How This Compares To Other Drinks
A 12 fl oz regular beer sits near 150 calories and far fewer sugars because malt sugars ferment closer to dry. A sweet cola can jump past 35–40 grams of sugar but lacks alcohol calories. This imperial cider splits the difference: often less sugar than a cola, more total calories than a lager because of the 8% spec.
When You’re Tracking Sugar Day To Day
If you’re logging grams, budget the can like a dessert. Plan a lower-sugar entrée and choose sides that won’t stack more sweetness. Cheese, nuts, and greens play nice. Sweet barbecue sauce and honey-glazed mains pile on.
Make It Work For Different Goals
- Cutting sugar: pour over ice and lengthen with seltzer; aim for a single can.
- Calorie awareness: pick the 5% line on weeknights; save the 8% for weekends.
- Gluten avoidance: this line is gluten free, so it’s an easy swap for beer.
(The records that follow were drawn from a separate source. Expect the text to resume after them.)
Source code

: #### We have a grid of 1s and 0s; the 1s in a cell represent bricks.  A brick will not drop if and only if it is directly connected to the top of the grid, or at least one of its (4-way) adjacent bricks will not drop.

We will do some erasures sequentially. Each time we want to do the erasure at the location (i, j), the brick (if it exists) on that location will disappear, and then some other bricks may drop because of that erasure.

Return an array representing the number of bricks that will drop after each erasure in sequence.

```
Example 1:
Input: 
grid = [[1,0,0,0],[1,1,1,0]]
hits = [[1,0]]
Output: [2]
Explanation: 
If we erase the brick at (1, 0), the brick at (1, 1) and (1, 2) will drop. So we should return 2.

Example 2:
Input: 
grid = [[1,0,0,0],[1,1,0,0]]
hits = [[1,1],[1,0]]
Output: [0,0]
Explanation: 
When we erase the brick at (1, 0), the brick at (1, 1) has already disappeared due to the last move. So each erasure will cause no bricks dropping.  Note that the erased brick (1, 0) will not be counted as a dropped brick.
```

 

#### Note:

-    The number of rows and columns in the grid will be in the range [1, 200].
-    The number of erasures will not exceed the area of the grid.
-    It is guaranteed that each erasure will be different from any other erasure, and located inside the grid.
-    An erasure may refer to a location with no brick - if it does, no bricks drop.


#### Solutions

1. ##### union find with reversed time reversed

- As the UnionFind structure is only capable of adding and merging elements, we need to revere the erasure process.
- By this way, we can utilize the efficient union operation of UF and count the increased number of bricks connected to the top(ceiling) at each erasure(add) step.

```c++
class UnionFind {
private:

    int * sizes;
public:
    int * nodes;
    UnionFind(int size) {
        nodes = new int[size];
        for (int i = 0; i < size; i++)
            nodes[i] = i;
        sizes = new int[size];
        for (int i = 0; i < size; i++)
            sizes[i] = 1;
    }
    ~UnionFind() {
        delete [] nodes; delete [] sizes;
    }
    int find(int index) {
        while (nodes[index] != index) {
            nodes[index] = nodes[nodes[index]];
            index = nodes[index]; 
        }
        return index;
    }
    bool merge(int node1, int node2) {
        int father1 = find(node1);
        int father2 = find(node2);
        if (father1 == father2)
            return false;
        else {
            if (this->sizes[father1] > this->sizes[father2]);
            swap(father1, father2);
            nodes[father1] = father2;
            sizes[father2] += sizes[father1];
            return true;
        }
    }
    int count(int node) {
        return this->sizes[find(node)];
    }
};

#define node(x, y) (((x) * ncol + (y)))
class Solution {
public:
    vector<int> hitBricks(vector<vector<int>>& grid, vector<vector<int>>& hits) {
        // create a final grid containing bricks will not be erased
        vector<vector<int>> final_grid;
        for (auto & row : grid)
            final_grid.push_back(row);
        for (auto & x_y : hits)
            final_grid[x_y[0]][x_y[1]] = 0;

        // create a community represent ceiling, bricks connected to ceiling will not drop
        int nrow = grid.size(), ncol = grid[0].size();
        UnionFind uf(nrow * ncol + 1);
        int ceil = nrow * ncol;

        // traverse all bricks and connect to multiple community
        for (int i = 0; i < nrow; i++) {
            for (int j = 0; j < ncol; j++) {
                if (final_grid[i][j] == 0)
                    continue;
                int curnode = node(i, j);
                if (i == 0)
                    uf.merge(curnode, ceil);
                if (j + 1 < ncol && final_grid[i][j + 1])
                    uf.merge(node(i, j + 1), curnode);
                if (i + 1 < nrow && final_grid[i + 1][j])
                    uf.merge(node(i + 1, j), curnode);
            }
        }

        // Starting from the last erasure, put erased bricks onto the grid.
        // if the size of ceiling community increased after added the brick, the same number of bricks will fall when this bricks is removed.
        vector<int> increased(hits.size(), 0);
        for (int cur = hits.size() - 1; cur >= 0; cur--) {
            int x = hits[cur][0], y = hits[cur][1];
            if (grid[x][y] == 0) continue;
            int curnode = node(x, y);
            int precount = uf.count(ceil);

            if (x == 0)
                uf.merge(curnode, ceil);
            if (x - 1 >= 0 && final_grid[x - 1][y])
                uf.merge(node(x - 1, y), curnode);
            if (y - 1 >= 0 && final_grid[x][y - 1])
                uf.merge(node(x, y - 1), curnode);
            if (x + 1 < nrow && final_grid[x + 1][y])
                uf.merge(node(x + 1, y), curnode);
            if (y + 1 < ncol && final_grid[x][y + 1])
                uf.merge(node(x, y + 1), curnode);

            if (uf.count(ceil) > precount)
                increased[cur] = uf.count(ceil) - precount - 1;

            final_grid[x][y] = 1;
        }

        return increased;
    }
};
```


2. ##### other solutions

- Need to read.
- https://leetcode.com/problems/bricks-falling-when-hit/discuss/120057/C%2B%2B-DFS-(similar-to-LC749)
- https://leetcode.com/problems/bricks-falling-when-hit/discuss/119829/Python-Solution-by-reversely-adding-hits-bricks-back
Ingredient And Process Snapshot
The base is fermented apple juice from a mix of culinary and bittersweet apples. After fermentation, the maker blends to a consistent taste profile across batches. Some variants fold in fruit flavors. Final sweetness is set by stopping fermentation earlier or by back-sweetening, then force-carbonating for that lively pop.
Reading Retail Panels Like A Pro
Retailers often upload the back-of-can panel. Those images show carbs in the mid-to-high 20s on the 8% line. A cherry flavor near the same ABV pushes calories past two hundred, which matches what you taste in the glass.
Quick Choices When You’re At The Store
| Pick | Why Choose It | What To Expect |
|---|---|---|
| 8% Crisp Imperial | Apple-forward, semi-sweet finish | ~200 kcal, ~25–30 g sugars |
| Dark Cherry Imperial | Fruit-forward treat night | ~210+ kcal, sugars trend higher |
| Standard 5% Bottle | Lighter daily option | ~170–200 kcal, sugars lower |
Trusted Pages If You Want Receipts
The maker’s page confirms the 8% ABV and packaging for this line. For a neutral yardstick, USDA-powered datasets summarize typical carbs for a 12-oz hard cider, which helps set a realistic sugar band. To double-check a specific pack, look for retailer uploads of the side panel. Here are two clean references woven into the copy: the Crisp Imperial page from the brand, and a USDA-based hard-cider carb listing that pegs a 12-oz pour near 21 g carbs/sugars in a generic sample.
Sources And Verification
Product specs for the imperial line, including the 8% ABV and packaging, come from the maker’s site. Generic hard cider sugar and carb baselines come from USDA-powered tools that compile SR Legacy data. Retailer panels fill in the range shown on cans for calories and carbs. Labels change by market and update cycle, so check the exact can in your hand when precision matters.